Artificial grass is not grass. Non-dairy creamer contains a dairy product. And ducks don’t eat duck potatoes. Humans do.

Duck potatoes are acually corms

Oh, ducks may eat one by mistake from time to time, just like they might eat a piece of grass artificial. And if you’d like know, non-dairy creamer has sodium caseinate, a product made from milk. Don’t believe me? Read the label. But ducks still don’t eat duck potatoes for the most part. However, people do and have presumably done so for thousands of years, all because men and women are different. Different? Yeph. Men are good at moving things through time and space, women are good with the verbal and dexteral. The native Indians were no different: He captured the flying duck and she harvested duck potatoes with her toes. Things were just … ducky.

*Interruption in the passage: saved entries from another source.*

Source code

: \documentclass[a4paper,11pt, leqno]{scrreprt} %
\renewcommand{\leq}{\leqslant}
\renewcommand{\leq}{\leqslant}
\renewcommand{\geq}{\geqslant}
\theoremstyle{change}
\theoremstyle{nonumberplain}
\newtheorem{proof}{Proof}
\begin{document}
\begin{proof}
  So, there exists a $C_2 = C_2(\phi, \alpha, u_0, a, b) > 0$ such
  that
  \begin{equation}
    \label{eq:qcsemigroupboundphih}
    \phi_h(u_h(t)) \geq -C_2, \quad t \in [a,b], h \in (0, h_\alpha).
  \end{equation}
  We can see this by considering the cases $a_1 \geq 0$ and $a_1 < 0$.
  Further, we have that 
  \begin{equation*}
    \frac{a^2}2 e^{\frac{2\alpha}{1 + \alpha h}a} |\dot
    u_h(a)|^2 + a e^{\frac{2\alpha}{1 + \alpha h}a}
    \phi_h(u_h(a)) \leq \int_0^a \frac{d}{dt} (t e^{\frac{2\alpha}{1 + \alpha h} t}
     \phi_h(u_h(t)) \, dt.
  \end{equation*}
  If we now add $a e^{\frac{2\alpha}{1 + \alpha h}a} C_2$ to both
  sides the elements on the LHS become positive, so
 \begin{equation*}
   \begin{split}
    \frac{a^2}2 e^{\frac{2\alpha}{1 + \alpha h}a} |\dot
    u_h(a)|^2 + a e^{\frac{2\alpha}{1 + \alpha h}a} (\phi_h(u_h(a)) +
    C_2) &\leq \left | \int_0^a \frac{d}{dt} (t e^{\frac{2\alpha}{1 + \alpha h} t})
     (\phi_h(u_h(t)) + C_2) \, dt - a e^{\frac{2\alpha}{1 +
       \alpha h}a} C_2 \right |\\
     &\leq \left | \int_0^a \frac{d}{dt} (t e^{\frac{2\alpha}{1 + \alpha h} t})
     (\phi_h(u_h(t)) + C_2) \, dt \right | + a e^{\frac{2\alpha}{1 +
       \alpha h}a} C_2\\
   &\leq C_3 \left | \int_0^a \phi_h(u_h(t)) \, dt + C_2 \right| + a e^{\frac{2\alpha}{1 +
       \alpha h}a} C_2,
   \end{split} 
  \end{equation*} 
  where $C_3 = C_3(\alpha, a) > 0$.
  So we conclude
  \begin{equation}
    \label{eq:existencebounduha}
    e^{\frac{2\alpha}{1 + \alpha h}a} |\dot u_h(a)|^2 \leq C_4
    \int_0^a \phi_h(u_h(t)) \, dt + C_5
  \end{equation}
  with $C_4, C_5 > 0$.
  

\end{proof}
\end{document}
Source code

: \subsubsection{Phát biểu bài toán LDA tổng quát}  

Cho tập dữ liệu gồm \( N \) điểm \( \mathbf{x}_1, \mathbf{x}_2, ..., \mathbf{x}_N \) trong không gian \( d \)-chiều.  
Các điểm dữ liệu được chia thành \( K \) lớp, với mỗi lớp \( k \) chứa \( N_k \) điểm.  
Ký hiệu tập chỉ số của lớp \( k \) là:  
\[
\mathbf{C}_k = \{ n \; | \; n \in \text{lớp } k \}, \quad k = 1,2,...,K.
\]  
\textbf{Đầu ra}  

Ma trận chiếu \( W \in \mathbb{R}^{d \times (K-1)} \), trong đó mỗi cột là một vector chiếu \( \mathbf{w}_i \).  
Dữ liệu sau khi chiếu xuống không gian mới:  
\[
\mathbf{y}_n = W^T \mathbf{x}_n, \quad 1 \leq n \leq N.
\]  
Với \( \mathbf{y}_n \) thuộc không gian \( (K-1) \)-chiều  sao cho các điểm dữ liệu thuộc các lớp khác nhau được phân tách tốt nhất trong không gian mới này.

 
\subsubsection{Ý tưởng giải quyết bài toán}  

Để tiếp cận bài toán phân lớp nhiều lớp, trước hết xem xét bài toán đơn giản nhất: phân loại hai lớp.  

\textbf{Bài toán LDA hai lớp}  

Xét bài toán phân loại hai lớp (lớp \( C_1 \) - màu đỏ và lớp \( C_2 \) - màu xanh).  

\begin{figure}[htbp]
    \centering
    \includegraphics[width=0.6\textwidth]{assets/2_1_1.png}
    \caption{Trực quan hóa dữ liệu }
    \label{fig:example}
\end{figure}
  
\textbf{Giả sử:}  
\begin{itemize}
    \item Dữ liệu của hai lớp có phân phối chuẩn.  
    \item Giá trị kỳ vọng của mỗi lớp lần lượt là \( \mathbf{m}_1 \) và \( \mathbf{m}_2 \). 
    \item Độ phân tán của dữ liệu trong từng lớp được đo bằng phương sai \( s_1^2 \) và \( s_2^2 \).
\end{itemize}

Wait. Toes and potatoes? Hey, it’s no worse than feet and crushing grapes. Together Mr. and Mrs. First Peoples had a balanced meal. Imagine that, eating right before there were nutrition specialists. How did they survive?

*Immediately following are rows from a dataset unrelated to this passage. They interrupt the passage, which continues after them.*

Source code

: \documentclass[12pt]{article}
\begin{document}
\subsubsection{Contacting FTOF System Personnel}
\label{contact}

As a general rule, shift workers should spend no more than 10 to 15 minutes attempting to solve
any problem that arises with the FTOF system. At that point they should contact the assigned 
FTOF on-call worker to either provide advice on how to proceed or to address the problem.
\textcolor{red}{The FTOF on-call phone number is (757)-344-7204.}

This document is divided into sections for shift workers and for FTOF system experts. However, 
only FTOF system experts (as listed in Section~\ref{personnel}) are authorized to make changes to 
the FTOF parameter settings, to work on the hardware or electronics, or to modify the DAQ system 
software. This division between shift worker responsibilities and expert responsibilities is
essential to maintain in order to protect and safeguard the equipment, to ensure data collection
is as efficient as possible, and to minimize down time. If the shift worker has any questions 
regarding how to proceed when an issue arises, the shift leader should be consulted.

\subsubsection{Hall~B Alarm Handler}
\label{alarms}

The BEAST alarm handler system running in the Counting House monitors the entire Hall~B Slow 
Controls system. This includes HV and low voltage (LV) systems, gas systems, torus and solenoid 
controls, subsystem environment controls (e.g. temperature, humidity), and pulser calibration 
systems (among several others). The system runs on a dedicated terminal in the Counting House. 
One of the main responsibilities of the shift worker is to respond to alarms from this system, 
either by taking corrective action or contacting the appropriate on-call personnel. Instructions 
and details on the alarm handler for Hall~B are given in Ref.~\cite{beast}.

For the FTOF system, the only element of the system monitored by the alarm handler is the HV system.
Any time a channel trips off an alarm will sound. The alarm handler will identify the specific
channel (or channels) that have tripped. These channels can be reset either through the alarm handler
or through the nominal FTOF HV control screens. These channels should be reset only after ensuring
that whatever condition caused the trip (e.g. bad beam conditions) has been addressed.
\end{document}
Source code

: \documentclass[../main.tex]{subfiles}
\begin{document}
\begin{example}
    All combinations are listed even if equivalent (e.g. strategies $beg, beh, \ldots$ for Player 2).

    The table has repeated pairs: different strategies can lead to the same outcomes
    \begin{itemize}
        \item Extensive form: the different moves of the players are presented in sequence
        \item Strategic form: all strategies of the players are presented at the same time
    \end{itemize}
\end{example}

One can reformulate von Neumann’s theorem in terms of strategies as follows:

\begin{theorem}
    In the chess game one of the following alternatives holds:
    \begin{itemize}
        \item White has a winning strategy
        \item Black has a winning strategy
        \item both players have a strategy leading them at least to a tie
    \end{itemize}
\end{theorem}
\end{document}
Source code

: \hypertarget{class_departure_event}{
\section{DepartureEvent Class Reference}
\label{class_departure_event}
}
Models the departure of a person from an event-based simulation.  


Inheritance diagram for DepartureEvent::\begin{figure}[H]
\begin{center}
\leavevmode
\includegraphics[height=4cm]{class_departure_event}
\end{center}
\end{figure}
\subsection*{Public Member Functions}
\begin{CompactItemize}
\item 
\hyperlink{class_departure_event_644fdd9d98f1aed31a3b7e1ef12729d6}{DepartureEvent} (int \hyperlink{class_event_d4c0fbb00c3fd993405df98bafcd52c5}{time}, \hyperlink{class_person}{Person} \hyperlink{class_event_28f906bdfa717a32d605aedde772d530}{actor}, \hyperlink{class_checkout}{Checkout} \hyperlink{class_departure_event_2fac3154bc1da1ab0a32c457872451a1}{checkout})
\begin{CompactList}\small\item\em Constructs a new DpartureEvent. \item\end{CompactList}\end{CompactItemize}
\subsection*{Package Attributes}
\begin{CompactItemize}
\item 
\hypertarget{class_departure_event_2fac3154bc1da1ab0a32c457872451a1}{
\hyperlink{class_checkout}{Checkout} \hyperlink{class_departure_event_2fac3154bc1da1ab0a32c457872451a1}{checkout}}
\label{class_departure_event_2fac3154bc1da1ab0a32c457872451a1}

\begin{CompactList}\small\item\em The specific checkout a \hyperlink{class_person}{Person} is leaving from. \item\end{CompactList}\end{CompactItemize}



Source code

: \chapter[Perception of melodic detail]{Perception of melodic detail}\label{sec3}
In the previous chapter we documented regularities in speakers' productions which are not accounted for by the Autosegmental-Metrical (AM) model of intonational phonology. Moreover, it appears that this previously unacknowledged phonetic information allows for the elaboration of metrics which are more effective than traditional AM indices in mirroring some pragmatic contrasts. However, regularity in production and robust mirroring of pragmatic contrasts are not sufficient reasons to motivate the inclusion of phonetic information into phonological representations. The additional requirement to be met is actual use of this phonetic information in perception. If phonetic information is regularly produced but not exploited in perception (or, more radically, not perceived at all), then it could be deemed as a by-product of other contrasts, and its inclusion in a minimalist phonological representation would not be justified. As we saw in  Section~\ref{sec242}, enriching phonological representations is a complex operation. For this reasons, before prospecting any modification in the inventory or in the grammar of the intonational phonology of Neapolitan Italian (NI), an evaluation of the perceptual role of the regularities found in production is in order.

Cut off the sprout before cooking

Duck potatoes are chestnut-size tubers — corms really — found around the shallow-water plant like numbers on a clock. Their family name, Sagittaria, (saj-ee-TAR-ee-uh ) means “arrow” and describes the leaves of a lot of members in this family. Look up your local version because they vary. They are found in non-desert North America.

Peel after cooking

In Florida three are found: Sagittaria latifolia  (lat-ih-FOH-lee-uh) — wide leaf, shaped similar to a delta; Sagitaria lancifolia (lan-sih-FOH-lee-uh) — lance leaf, think spear point, the one pictured on top; and Sagittaria  graminea (gram-IN-ee-uh) — grass-shaped leaves, more along the lines of cattails. Generally the bigger the leaf in structure, usually the larger the potatoes. The S. latifolia tends to have the best “duckies.” The S.latifolia and S. graminea really doesn’t have potatoes per se but the ends of the stalk are edible like lower cattail stalks and has starch.  There is also a grassy one that grows underwater that we aren’t too interested in. Sagittaria kurziana.

Once cooked, use like potatoes

Sagittarias are aquatic but they don’t go for deep water. They’re waders not swimmers. And this is where the Ms. Indian can in. The indignenues of the Pocahontas persuasion would shuffle around a plant to loosen the tubers which then float to the top, a technique that still works, as does a small rake. Just keep raking in the same spot because the tubers are at varying depths in the mud. And pulling the plant up usually doesn’t work.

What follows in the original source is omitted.